▸ **Task statement**:
Find the word "name" in the records and copy every line where it occurs.

▸ **Given data**:
····················

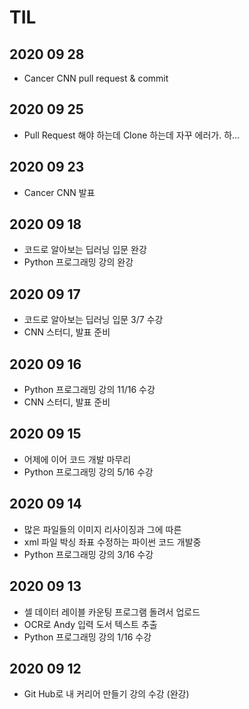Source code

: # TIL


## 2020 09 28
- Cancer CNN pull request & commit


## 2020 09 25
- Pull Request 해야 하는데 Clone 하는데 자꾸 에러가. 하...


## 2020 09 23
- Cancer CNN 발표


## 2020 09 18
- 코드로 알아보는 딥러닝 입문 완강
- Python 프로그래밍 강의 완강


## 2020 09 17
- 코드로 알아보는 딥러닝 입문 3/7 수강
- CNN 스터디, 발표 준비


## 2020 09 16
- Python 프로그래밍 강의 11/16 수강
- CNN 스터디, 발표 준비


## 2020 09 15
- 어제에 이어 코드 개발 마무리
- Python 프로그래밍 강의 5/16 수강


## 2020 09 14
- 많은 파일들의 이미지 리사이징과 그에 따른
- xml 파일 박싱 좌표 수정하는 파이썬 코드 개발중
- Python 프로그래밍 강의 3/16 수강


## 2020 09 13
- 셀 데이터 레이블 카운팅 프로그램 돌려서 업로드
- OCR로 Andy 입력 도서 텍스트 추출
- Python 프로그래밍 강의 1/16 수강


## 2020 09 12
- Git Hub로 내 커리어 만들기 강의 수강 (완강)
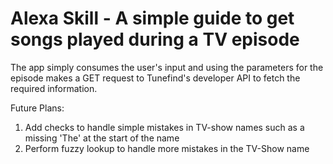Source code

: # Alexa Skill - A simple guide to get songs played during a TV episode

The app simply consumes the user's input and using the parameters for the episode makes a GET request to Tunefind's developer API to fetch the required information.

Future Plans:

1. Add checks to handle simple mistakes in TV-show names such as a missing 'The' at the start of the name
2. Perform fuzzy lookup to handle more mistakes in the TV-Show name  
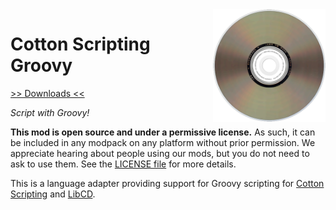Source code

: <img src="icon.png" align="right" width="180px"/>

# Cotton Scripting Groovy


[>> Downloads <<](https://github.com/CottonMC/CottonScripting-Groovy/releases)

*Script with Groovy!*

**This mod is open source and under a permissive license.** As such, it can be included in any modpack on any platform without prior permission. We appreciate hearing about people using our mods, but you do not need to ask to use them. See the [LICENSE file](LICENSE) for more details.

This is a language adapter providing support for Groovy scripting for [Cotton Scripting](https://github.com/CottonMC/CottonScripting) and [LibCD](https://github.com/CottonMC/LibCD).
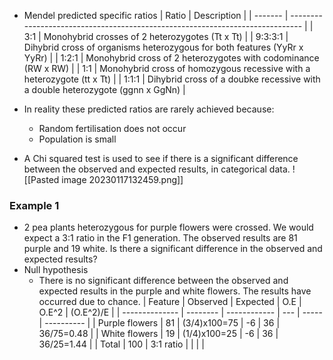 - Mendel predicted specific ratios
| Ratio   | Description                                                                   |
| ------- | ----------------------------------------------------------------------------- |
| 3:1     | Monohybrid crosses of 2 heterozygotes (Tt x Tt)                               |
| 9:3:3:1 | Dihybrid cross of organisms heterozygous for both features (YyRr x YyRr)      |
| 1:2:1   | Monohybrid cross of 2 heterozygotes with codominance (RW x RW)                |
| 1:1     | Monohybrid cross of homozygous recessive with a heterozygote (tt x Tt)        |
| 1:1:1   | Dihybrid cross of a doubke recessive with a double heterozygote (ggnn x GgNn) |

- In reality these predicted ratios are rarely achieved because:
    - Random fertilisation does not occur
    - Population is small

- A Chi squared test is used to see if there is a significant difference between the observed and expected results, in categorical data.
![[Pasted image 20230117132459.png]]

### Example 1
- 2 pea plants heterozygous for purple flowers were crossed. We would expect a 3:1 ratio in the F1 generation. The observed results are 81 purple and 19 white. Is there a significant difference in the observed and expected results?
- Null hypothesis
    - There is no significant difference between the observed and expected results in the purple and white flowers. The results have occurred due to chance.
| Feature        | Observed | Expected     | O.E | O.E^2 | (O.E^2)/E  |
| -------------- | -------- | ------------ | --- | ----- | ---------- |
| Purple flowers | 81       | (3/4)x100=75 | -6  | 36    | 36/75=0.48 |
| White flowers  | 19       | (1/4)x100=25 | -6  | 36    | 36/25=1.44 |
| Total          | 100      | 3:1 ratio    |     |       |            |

····················

▸ **Written solution**:
1. Add checks to handle simple mistakes in TV-show names such as a missing 'The' at the start of the name
2. Perform fuzzy lookup to handle more mistakes in the TV-Show name  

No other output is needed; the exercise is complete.